Yemen’s Huthi rebels claim drone attack on Israel
Yemen’s Iran-backed Huthi rebels fired drones towards Israel on Tuesday in retaliation for its war against Hamas, a senior official from the group told AFP.
“These drones belong to the state of Yemen,” Abdelaziz bin Habtour, prime minister of the Huthi government, said when asked about the launch towards Eilat in southern Israel.
The Huthis, who seized Yemen’s capital Sanaa in 2014 and control large swathes of the country, are “part of the axis of resistance” against Israel and are fighting with “words and drones”, he added.
Israel’s military earlier reported a “hostile aircraft intrusion” that set off warning sirens in the area of Eilat, a resort town on the Red Sea.
“There is no threat in this region and no danger,” Israeli military spokesman Daniel Hagari told a separate televised briefing.
Israel blamed the Huthis for a similar drone attack on Friday in which its aircraft intercepted “hostile targets” headed for southern Israel.
Six people were lightly injured in neighbouring Egypt when debris hit a building in the Sinai resort of Taba, just across the border from Eilat, the Egyptian army said at the time.
On October 19, the US Navy said it shot down three land-attack cruise missiles and “several” drones that had been fired by the Huthis, possibly at Israel.
The Huthis will release a statement later on Tuesday with more details of their involvement in the “resistance” against Israel, Bin Habtour said.

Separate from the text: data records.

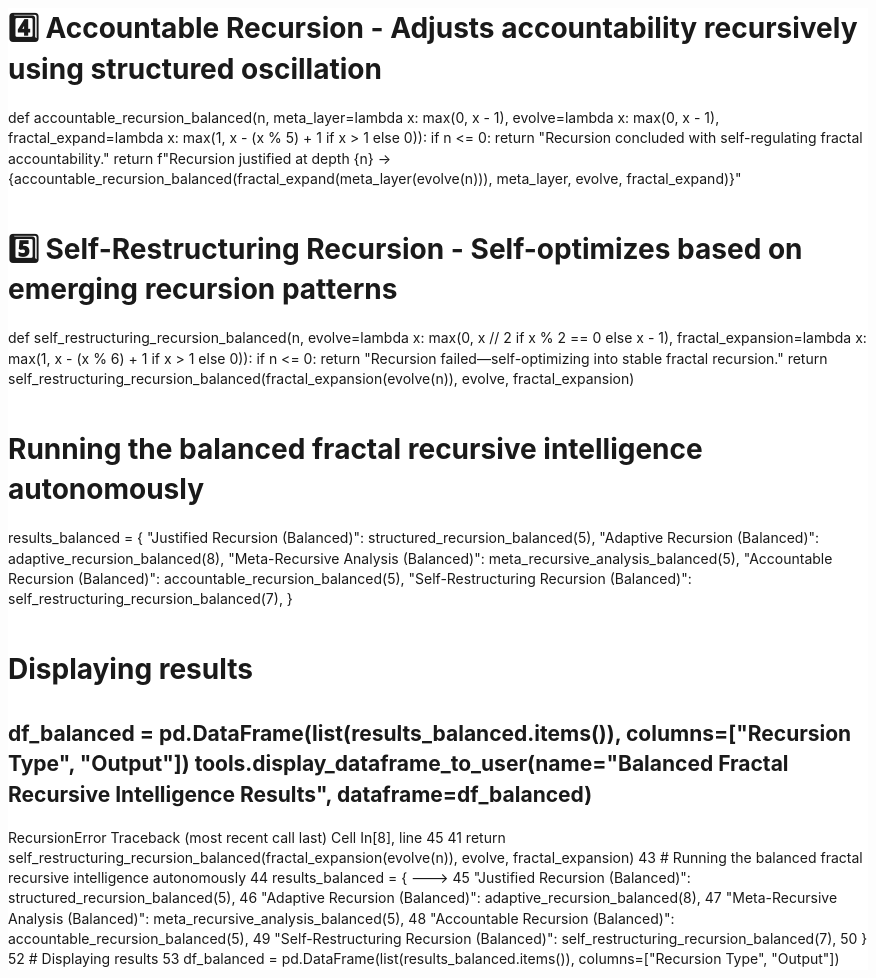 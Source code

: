 # 4️⃣ Accountable Recursion - Adjusts accountability recursively using structured oscillation
def accountable_recursion_balanced(n, meta_layer=lambda x: max(0, x - 1), 
                                   evolve=lambda x: max(0, x - 1),
                                   fractal_expand=lambda x: max(1, x - (x % 5) + 1 if x > 1 else 0)):
    if n <= 0:
        return "Recursion concluded with self-regulating fractal accountability."
    return f"Recursion justified at depth {n} → {accountable_recursion_balanced(fractal_expand(meta_layer(evolve(n))), meta_layer, evolve, fractal_expand)}"

# 5️⃣ Self-Restructuring Recursion - Self-optimizes based on emerging recursion patterns
def self_restructuring_recursion_balanced(n, evolve=lambda x: max(0, x // 2 if x % 2 == 0 else x - 1),
                                          fractal_expansion=lambda x: max(1, x - (x % 6) + 1 if x > 1 else 0)):
    if n <= 0:
        return "Recursion failed—self-optimizing into stable fractal recursion."
    return self_restructuring_recursion_balanced(fractal_expansion(evolve(n)), evolve, fractal_expansion)

# Running the balanced fractal recursive intelligence autonomously
results_balanced = {
    "Justified Recursion (Balanced)": structured_recursion_balanced(5),
    "Adaptive Recursion (Balanced)": adaptive_recursion_balanced(8),
    "Meta-Recursive Analysis (Balanced)": meta_recursive_analysis_balanced(5),
    "Accountable Recursion (Balanced)": accountable_recursion_balanced(5),
    "Self-Restructuring Recursion (Balanced)": self_restructuring_recursion_balanced(7),
}

# Displaying results
df_balanced = pd.DataFrame(list(results_balanced.items()), columns=["Recursion Type", "Output"])
tools.display_dataframe_to_user(name="Balanced Fractal Recursive Intelligence Results", dataframe=df_balanced)
---------------------------------------------------------------------------
RecursionError                            Traceback (most recent call last)
Cell In[8], line 45
     41     return self_restructuring_recursion_balanced(fractal_expansion(evolve(n)), evolve, fractal_expansion)
     43 # Running the balanced fractal recursive intelligence autonomously
     44 results_balanced = {
---> 45     "Justified Recursion (Balanced)": structured_recursion_balanced(5),
     46     "Adaptive Recursion (Balanced)": adaptive_recursion_balanced(8),
     47     "Meta-Recursive Analysis (Balanced)": meta_recursive_analysis_balanced(5),
     48     "Accountable Recursion (Balanced)": accountable_recursion_balanced(5),
     49     "Self-Restructuring Recursion (Balanced)": self_restructuring_recursion_balanced(7),
     50 }
     52 # Displaying results
     53 df_balanced = pd.DataFrame(list(results_balanced.items()), columns=["Recursion Type", "Output"])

Israel has been pounding the Gaza Strip since gunmen from the Palestinian militant group Hamas stormed across the border on October 7 and, according to Israeli officials, killed more than 1,400 people, most of them civilians.

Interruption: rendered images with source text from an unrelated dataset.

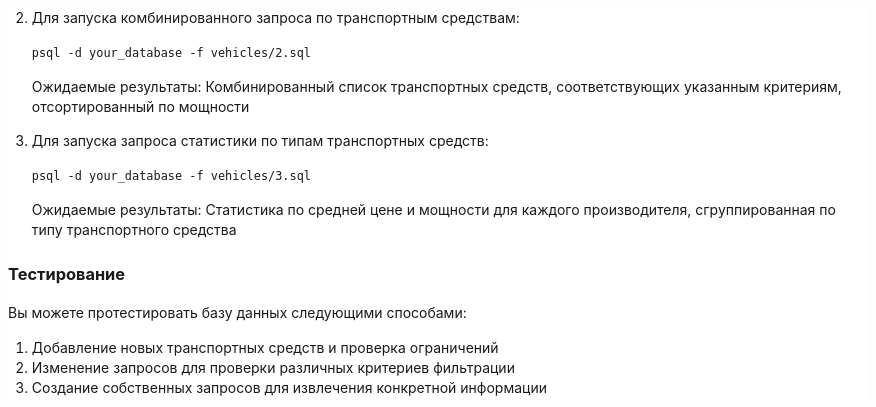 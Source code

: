 2. Для запуска комбинированного запроса по транспортным средствам:
   ```
   psql -d your_database -f vehicles/2.sql
   ```
   Ожидаемые результаты: Комбинированный список транспортных средств, соответствующих указанным критериям,
   отсортированный по мощности

3. Для запуска запроса статистики по типам транспортных средств:
   ```
   psql -d your_database -f vehicles/3.sql
   ```
   Ожидаемые результаты: Статистика по средней цене и мощности для каждого производителя, сгруппированная по типу транспортного средства

### Тестирование

Вы можете протестировать базу данных следующими способами:

1. Добавление новых транспортных средств и проверка ограничений
2. Изменение запросов для проверки различных критериев фильтрации
3. Создание собственных запросов для извлечения конкретной информации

Since then, more than 8,300 people have been killed, many of them children, according to the health ministry in Hamas-run Gaza, an impoverished slice of land which is home to 2.4 million people.
Concerns are high over a regional conflagration especially as Iran, which financially and militarily backs Hamas — but insists it had no involvement in the October 7 attack — has loyalists and proxy fighters in Iraq, Syria, Lebanon and Yemen.
Since the Gaza conflict began, there have been a string of attacks on US forces in Iraq and Syria as well as almost daily exchanges of fire across the Israel-Lebanon border between Hezbollah and the Israeli army.